2. An apparatus used in concrete roof construction, comprising: A) two C-channel beams each having an elongated bottom wall and an elongated coextensive top wall kept at a parallel and spaced apart relationship with respect to each other an each beam further including a side wall perpendicularly mounted to their respective bottom and top walls, said side walls being abuttingly disposed with respect to each other and defining a channel for each beam, whereby each of said channels have cooperative dimensions to partially house the edges of an insulating board, substantially flush with the bottom flange; B) a rebar attachment assembly having two elongated attachment wall continuous through the entire length of the beam and mounted substantially perpendicular to said top walls and kept at a substantially parallel and spaced apart relationship with respect to each other further including each an inwardly disposed attachment flange extending along the entire length of said beam and substantially perpendicularly from said attachments walls, said inwardly disposed attachment flanges being uninterrupted and extending towards each other a predetermined distance to define a longitudinally extending cavity between said attachment flanges, attachments walls and top walls for receiving a predetermined amount of concrete or cement, and said attachment walls include a plurality of through holes at predetermined distances from each other; and C) a plurality of rebar members defining a rebar grid mounted to said rebar attachment assembly and a plurality of said rebar members passing through said through holes.

Description

BRIEF DESCRIPTION OF THE DRAWINGS

(1) With the above and other related objects in view, the invention consists in the details of construction and combination of parts as will be more fully understood from the following description, when read in conjunction with the accompanying drawings in which:

(2) FIG. 1 represents an isometric view of an embodiment of the present device wherein transportation rebar TR is mounted to Z-channel device 10 using throughholes 142.

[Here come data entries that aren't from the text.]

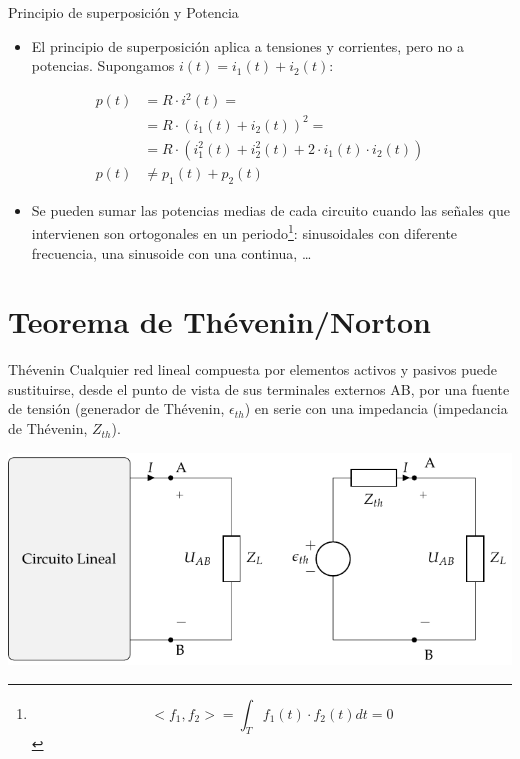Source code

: \documentclass[xcolor={usenames,svgnames,dvipsnames}]{beamer}
\begin{document}
\begin{frame}[label={sec:orgf8b43a5}]{Principio de superposición y Potencia}
\begin{itemize}
\item El principio de superposición aplica a tensiones y corrientes, pero \alert{no} a potencias. Supongamos \(i(t) = i_1(t) + i_2(t)\):
\end{itemize}
\begin{align*}
  p(t) &= R \cdot i^2(t) =\\
       &= R \cdot (i_1(t) + i_2(t))^2 =\\
       &=R \cdot (i_1^2(t) + i_2^2(t) + 2\cdot i_1(t) \cdot i_2(t))\\
  p(t) &\neq p_1(t) + p_2(t)
\end{align*}
\begin{itemize}
\item Se pueden sumar las potencias \alert{medias} de cada circuito cuando las señales que intervienen son ortogonales en un periodo\footnote{\[<f_1, f_2> = \int_T f_1(t) \cdot f_2(t) dt = 0\]}: sinusoidales con diferente frecuencia, una sinusoide con una continua, \ldots{}
\end{itemize}
\end{frame}



\section{Teorema de Thévenin/Norton}
\label{sec:orgc9bee87}

\begin{frame}[label={sec:orga8d0372}]{Thévenin}
Cualquier \alert{red lineal} compuesta por elementos activos y pasivos puede sustituirse, desde el punto de vista de sus terminales externos AB, por una \alert{fuente de tensión} (generador de Thévenin, \(\epsilon_{th}\)) en \alert{serie} con una impedancia (impedancia de Thévenin, \(Z_{th}\)).

\begin{center}
\includegraphics[width=.9\linewidth]{figs/EquivalenteThevenin.pdf}
\end{center}
\end{frame}
\end{document}
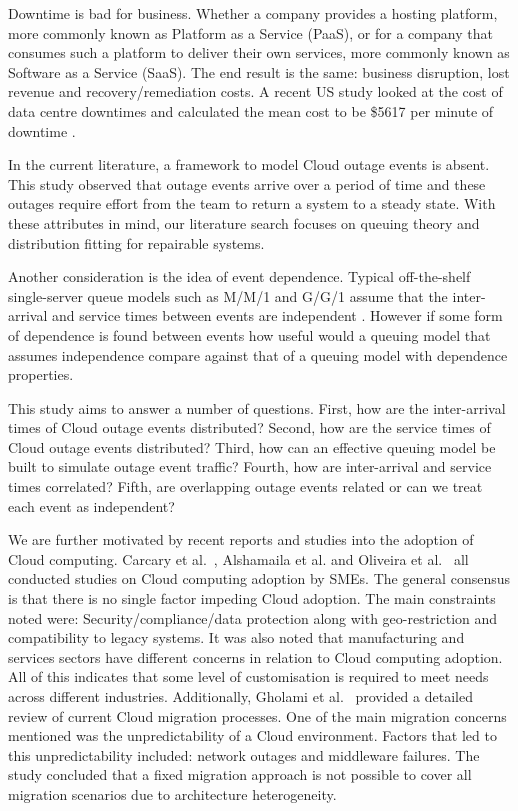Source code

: \documentclass[5p]{elsarticle}
\begin{document}
Downtime is bad for business. Whether a company provides a hosting platform, more commonly known as Platform as a Service (PaaS), or for a company that consumes such a platform to deliver their own services, more commonly known as Software as a Service (SaaS). The end result is the same: business disruption, lost revenue and recovery/remediation costs. A recent US study  looked at the cost of data centre downtimes and calculated the mean cost to be \$5617 per minute of downtime \cite{DCcost}.

In the current literature, a framework to model Cloud outage events is absent. This study observed that outage events arrive over a period of time and these outages require effort from the team to return a system to a steady state. With these attributes in mind, our literature search focuses on queuing theory and distribution fitting for repairable systems.

Another consideration is the idea of event dependence. Typical off-the-shelf single-server queue models such as M/M/1 and G/G/1 assume that the inter-arrival and service times between events are independent \cite{MM1}. However if some form of dependence is found between events how useful would a queuing model that assumes independence compare against that of a queuing model with dependence properties.


This study aims to answer a number of questions. First, how are the inter-arrival times of Cloud outage events distributed? Second, how are the service times of Cloud outage events distributed?  Third, how can an effective queuing model be built to simulate outage event traffic? Fourth, how are inter-arrival and service times correlated? Fifth, are overlapping outage events related or can we treat each event as independent? 



We are further motivated by recent reports and studies into the adoption of Cloud computing.  Carcary et al.~\cite{carcary2014adoption}, Alshamaila et al.  \cite{alshamaila2013cloud} and Oliveira et al.~\cite{oliveira2014assessing} all conducted studies on Cloud computing adoption by SMEs. The general consensus is that there is no single factor impeding Cloud adoption. The main constraints noted were: Security/compliance/data protection along with geo-restriction and compatibility to legacy systems. It was also noted that manufacturing and services sectors have different concerns in relation to Cloud computing adoption. All of this indicates that some level of customisation is required to meet needs across different industries. Additionally, Gholami et al.~\cite{gholami2016Cloud} provided a detailed review of current Cloud migration processes. One of the main migration concerns mentioned was the unpredictability of a Cloud environment. Factors that led to this unpredictability included: network outages and middleware failures. The study concluded that a fixed migration approach is not possible to cover all migration scenarios due to architecture heterogeneity.
\end{document}

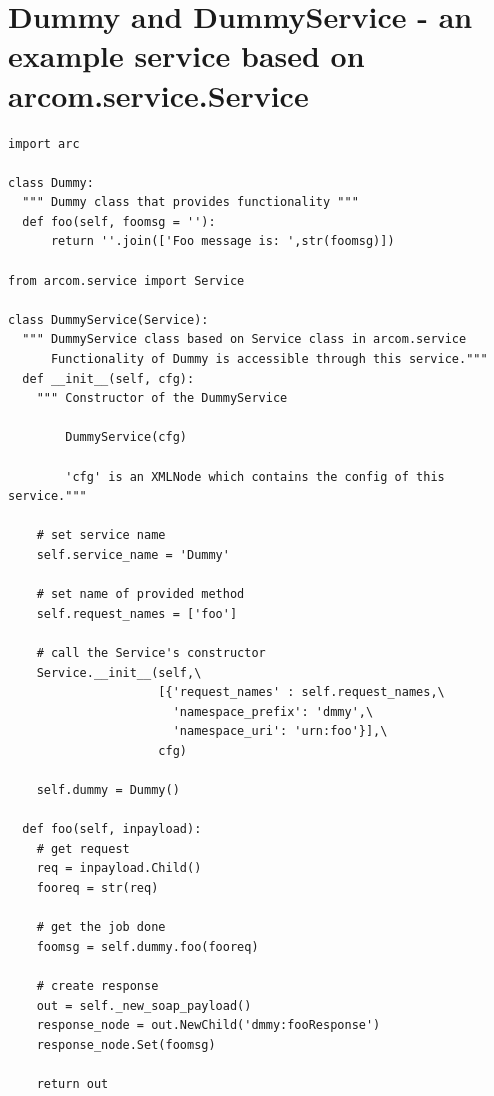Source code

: \documentclass{article}
\begin{document}
\section{Dummy and DummyService - an example service based on arcom.service.Service}
\label{DummyServiceCode}
\begin{verbatim}
import arc

class Dummy:
  """ Dummy class that provides functionality """
  def foo(self, foomsg = ''):
      return ''.join(['Foo message is: ',str(foomsg)])

from arcom.service import Service

class DummyService(Service):
  """ DummyService class based on Service class in arcom.service 
      Functionality of Dummy is accessible through this service."""
  def __init__(self, cfg):
    """ Constructor of the DummyService
        
        DummyService(cfg)
        
        'cfg' is an XMLNode which contains the config of this service."""
    
    # set service name
    self.service_name = 'Dummy'
    
    # set name of provided method
    self.request_names = ['foo']
    
    # call the Service's constructor
    Service.__init__(self,\
                     [{'request_names' : self.request_names,\
                       'namespace_prefix': 'dmmy',\
                       'namespace_uri': 'urn:foo'}],\
                     cfg)
    
    self.dummy = Dummy()
    
  def foo(self, inpayload):
    # get request
    req = inpayload.Child()
    fooreq = str(req)
    
    # get the job done    
    foomsg = self.dummy.foo(fooreq)
    
    # create response
    out = self._new_soap_payload()
    response_node = out.NewChild('dmmy:fooResponse')    
    response_node.Set(foomsg)
    
    return out
\end{verbatim}
\end{document}
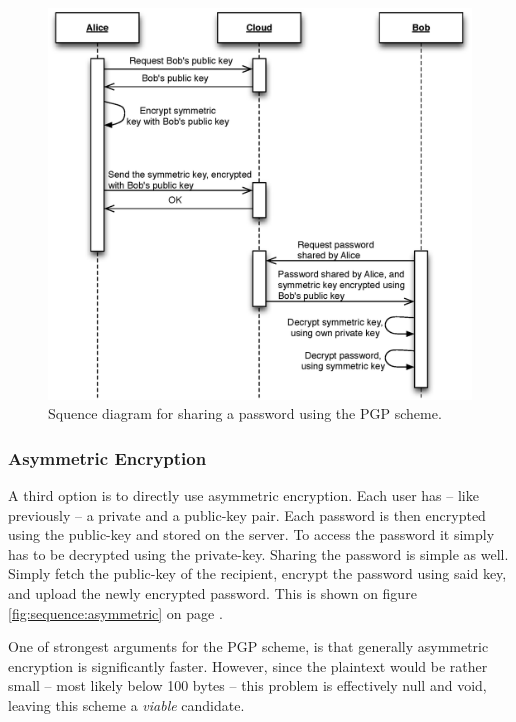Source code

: 				\begin{figure}[h!]
					\centering
					\includegraphics[width=\textwidth]{figures/design/uml/sequence/sharing-pgp.eps}
					\caption{Squence diagram for sharing a password using the PGP scheme.}
					\label{fig:sequence:pgp}
				\end{figure}

			\subsubsection{Asymmetric Encryption}
				\label{sec:assymetric}
				A third option is to directly use asymmetric encryption. Each user has -- like previously -- a private and a public-key pair. Each password is then encrypted using the public-key and stored on the server. To access the password it simply has to be decrypted using the private-key. Sharing the password is simple as well. Simply fetch the public-key of the recipient, encrypt the password using said key, and upload the newly encrypted password. This is shown on figure \ref{fig:sequence:asymmetric} on page \pageref{fig:sequence:asymmetric}.

				One of strongest arguments for the PGP scheme, is that generally asymmetric encryption is significantly faster. However, since the plaintext would be rather small -- most likely below 100 bytes -- this problem is effectively null and void, leaving this scheme a \emph{viable} candidate.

(3) FIG. 1A displays an isometric view of an alternate embodiment of the present invention wherein rebar R is mounted to rebar attachment assembly 40 using tie wraps 47.

(4) FIG. 1B shows an isometric view of an alternate embodiment of the present invention wherein rebar R is mounted to rebar attachment assembly 40 using clips 45.

(5) FIG. 1C illustrates a front elevational view of the present invention securing insulating boards I between two Z-channels 10 while rebar R is mounted to rebar attachment flange 44 and concrete is poured over it to create a secure engagement.

(6) FIG. 2 is an isometric view of a roof with forms showing a grid made of rebar R mounted to a plurality of Z-channels 10 before concrete has been poured. Steel plates 46 can be seen securing the distal ends of insulating boards I.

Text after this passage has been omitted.